Undocumented Migrants

Following the publication of a report by the Joint Council for the Welfare of Immigrants (JCWI), it’s vital that the voices of undocumented migrants are properly heard during the COVID inquiry. The report found that the UK “lagged far behind other European countries” in protecting undocumented migrants during the pandemic.

Caitlin Boswell, author of the report and policy officer at JCWI, said in a statement that if the government “wants to learn lessons” from this inquiry and “fully recover from the pandemic”, it needs to “stop prioritising its anti-immigration agenda above saving lives.” An anti-immigration agenda which is more commonly known as the Hostile Environment.

The term “Hostile Environment” is used by many to describe a set of policies that are intended to block undocumented migrants from using public services like the NHS and the police, as well as making work and housing inaccessible; effectively making life as difficult as possible.

Boswell added that the government “must listen to migrants’ voices, including those who’ve lost status, and ensure that in the future, no-one has their life put at risk because of their immigration status.” Boswell concluded that in “doing so will not only protect the most marginalised, it will help protect all of us.”

People With Disabilities

Sense, a charity which focuses on complex disabilities, has also called for the government to take the experiences of disabled people and their families into account.

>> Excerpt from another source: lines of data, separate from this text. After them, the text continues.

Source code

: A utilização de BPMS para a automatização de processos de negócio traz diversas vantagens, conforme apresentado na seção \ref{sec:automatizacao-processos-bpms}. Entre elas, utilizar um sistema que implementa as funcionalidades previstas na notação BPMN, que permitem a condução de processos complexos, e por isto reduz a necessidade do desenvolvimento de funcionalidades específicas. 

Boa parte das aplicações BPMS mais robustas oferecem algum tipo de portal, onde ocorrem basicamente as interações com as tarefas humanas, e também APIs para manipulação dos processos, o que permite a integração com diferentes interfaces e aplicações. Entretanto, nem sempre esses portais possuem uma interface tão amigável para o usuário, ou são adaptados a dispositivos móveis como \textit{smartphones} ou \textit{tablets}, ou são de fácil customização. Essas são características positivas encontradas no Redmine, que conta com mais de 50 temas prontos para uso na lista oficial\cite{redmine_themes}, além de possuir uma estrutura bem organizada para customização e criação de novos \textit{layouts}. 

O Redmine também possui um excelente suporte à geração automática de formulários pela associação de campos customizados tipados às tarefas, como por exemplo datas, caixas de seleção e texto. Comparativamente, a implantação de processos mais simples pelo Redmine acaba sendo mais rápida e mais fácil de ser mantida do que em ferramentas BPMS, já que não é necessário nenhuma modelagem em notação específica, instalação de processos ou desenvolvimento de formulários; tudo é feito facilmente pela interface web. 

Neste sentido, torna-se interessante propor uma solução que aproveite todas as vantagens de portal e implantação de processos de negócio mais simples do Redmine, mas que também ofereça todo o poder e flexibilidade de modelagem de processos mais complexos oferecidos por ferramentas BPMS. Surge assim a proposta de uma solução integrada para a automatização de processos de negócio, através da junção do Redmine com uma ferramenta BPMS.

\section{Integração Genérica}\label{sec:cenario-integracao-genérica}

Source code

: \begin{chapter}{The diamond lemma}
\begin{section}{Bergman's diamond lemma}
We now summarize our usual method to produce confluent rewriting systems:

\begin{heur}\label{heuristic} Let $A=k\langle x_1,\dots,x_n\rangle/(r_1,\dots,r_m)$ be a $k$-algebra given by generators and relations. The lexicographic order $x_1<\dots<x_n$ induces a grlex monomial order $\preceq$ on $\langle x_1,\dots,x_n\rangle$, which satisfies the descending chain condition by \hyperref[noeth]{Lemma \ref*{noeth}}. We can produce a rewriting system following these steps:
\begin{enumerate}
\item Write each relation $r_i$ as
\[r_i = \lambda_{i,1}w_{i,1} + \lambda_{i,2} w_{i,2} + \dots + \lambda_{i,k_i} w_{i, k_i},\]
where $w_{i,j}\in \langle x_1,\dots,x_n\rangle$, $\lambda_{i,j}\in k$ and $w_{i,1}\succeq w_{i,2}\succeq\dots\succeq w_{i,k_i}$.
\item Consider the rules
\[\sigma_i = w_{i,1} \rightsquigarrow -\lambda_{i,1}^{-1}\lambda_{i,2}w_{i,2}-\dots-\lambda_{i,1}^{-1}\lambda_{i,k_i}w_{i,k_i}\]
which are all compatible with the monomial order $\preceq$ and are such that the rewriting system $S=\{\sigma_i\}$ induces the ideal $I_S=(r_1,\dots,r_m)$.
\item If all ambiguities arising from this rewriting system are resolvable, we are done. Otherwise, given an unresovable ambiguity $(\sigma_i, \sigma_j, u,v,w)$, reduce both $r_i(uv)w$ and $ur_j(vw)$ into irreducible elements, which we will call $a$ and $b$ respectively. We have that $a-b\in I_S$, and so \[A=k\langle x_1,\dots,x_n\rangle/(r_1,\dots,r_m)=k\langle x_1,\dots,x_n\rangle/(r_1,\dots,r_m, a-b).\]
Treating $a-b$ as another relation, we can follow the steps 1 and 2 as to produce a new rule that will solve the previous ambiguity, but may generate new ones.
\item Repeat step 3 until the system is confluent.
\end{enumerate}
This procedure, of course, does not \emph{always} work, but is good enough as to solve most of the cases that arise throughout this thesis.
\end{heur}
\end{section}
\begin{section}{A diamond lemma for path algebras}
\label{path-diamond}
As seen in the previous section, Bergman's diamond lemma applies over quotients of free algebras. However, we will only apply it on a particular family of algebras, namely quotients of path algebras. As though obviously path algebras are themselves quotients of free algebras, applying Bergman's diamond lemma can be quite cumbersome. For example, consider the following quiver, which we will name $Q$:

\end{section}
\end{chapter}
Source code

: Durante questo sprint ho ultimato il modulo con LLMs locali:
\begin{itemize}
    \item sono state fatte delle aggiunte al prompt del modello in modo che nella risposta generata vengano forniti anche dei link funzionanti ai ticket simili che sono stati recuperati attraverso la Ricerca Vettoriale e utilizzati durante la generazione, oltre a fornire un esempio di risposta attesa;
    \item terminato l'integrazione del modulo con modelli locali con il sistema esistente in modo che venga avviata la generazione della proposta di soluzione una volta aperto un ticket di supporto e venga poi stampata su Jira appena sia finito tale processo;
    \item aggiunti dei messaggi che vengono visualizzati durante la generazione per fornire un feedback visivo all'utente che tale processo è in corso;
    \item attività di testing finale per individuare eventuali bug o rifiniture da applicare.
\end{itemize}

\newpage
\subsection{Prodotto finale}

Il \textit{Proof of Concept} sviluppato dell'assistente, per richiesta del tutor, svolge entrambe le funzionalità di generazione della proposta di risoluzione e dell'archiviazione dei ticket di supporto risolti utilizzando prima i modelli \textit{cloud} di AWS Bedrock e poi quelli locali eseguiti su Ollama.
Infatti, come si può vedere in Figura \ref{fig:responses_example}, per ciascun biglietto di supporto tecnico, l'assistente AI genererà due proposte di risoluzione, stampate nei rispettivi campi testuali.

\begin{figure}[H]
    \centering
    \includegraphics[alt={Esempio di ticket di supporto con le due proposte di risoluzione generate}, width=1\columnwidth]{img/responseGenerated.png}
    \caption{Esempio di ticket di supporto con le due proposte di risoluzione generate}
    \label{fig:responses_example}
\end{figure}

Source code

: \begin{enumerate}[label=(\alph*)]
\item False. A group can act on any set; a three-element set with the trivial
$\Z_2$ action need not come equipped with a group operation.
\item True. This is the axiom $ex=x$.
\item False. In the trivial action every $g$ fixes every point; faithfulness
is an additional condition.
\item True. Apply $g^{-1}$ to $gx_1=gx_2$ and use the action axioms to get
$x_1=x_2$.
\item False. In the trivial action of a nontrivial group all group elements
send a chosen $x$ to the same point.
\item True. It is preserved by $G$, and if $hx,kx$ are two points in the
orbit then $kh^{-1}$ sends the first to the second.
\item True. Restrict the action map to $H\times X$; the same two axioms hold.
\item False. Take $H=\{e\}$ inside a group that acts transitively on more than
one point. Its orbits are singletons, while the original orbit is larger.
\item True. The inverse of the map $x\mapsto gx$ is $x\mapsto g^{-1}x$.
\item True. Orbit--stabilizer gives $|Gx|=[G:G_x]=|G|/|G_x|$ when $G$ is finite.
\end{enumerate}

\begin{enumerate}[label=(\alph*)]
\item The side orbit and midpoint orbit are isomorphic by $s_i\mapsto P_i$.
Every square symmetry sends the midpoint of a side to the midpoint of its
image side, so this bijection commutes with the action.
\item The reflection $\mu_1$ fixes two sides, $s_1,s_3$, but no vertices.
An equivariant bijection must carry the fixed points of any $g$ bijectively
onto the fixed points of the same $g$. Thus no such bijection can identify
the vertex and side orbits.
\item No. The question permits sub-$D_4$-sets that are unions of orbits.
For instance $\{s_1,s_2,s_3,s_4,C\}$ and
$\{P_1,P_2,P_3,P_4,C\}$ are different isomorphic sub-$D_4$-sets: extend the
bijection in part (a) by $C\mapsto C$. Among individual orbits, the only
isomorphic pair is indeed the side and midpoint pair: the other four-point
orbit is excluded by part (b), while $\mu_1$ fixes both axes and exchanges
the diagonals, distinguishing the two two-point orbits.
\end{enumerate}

As the charity notes, 6 out of 10 people in the UK who have died from COID are disabled, despite making up 22 per cent of the general population.

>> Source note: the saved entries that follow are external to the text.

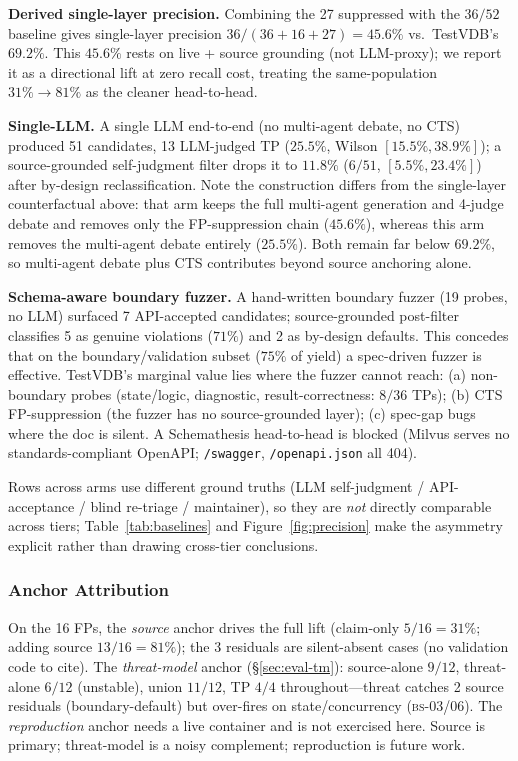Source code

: \documentclass[sigconf]{acmart}
\begin{document}
\textbf{Derived single-layer precision.} Combining the 27 suppressed with the $36/52$ baseline gives single-layer precision $36/(36{+}16{+}27)=45.6\%$ vs.\ TestVDB's $69.2\%$. This $45.6\%$ rests on live + source grounding (not LLM-proxy); we report it as a directional lift at zero recall cost, treating the same-population $31\%\to 81\%$ as the cleaner head-to-head.

\textbf{Single-LLM.} A single LLM end-to-end (no multi-agent debate, no CTS) produced 51 candidates, 13 LLM-judged TP ($25.5\%$, Wilson $[15.5\%, 38.9\%]$); a source-grounded self-judgment filter drops it to $11.8\%$ ($6/51$, $[5.5\%, 23.4\%]$) after by-design reclassification. Note the construction differs from the single-layer counterfactual above: that arm keeps the full multi-agent generation and 4-judge debate and removes only the FP-suppression chain ($45.6\%$), whereas this arm removes the multi-agent debate entirely ($25.5\%$). Both remain far below $69.2\%$, so multi-agent debate plus CTS contributes beyond source anchoring alone.

\textbf{Schema-aware boundary fuzzer.} A hand-written boundary fuzzer (19 probes, no LLM) surfaced 7 API-accepted candidates; source-grounded post-filter classifies 5 as genuine violations ($71\%$) and 2 as by-design defaults. This concedes that on the boundary/validation subset ($75\%$ of yield) a spec-driven fuzzer is effective. TestVDB's marginal value lies where the fuzzer cannot reach: (a) non-boundary probes (state/logic, diagnostic, result-correctness: $8/36$ TPs); (b) CTS FP-suppression (the fuzzer has no source-grounded layer); (c) spec-gap bugs where the doc is silent. A Schemathesis head-to-head is blocked (Milvus serves no standards-compliant OpenAPI; \texttt{/swagger}, \texttt{/openapi.json} all 404).

Rows across arms use different ground truths (LLM self-judgment / API-acceptance / blind re-triage / maintainer), so they are \emph{not} directly comparable across tiers; Table~\ref{tab:baselines} and Figure~\ref{fig:precision} make the asymmetry explicit rather than drawing cross-tier conclusions.

\subsubsection{Anchor Attribution}
On the 16 FPs, the \emph{source} anchor drives the full lift (claim-only $5/16=31\%$; adding source $13/16=81\%$); the 3 residuals are silent-absent cases (no validation code to cite). The \emph{threat-model} anchor (\S\ref{sec:eval-tm}): source-alone $9/12$, threat-alone $6/12$ (unstable), union $11/12$, TP $4/4$ throughout---threat catches 2 source residuals (boundary-default) but over-fires on state/concurrency (\textsc{bs-}03/06). The \emph{reproduction} anchor needs a live container and is not exercised here. Source is primary; threat-model is a noisy complement; reproduction is future work.
\end{document}
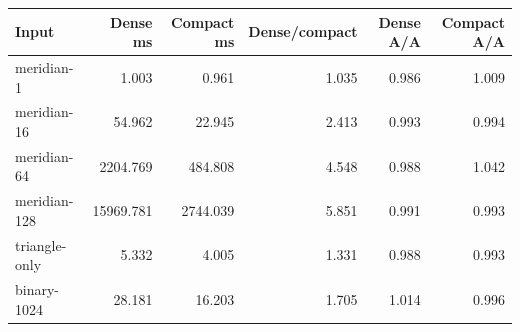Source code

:\begin{center}\small
\begin{tabular}{lrrrrr}
\toprule
Input & Dense ms & Compact ms & Dense/compact & Dense A/A & Compact A/A \\
\midrule
meridian-1 & 1.003 & 0.961 & 1.035 & 0.986 & 1.009 \\
meridian-16 & 54.962 & 22.945 & 2.413 & 0.993 & 0.994 \\
meridian-64 & 2204.769 & 484.808 & 4.548 & 0.988 & 1.042 \\
meridian-128 & 15969.781 & 2744.039 & 5.851 & 0.991 & 0.993 \\
triangle-only & 5.332 & 4.005 & 1.331 & 0.988 & 0.993 \\
binary-1024 & 28.181 & 16.203 & 1.705 & 1.014 & 0.996 \\
\bottomrule
\end{tabular}
\end{center}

“Decision-makers did not engage with us, our needs were often overlooked and communications were largely inaccessible,” Fazilet Hadi, Head of Policy for Disability Rights UK, explained. “Health bodies treated our lives as less valued, disabled people receiving social care were inadequately protected, some disabled children were denied education and support, and supermarkets failed to ensure that we could access food.”

There is yet to be a date announced or confirmed for the COVID Inquiry.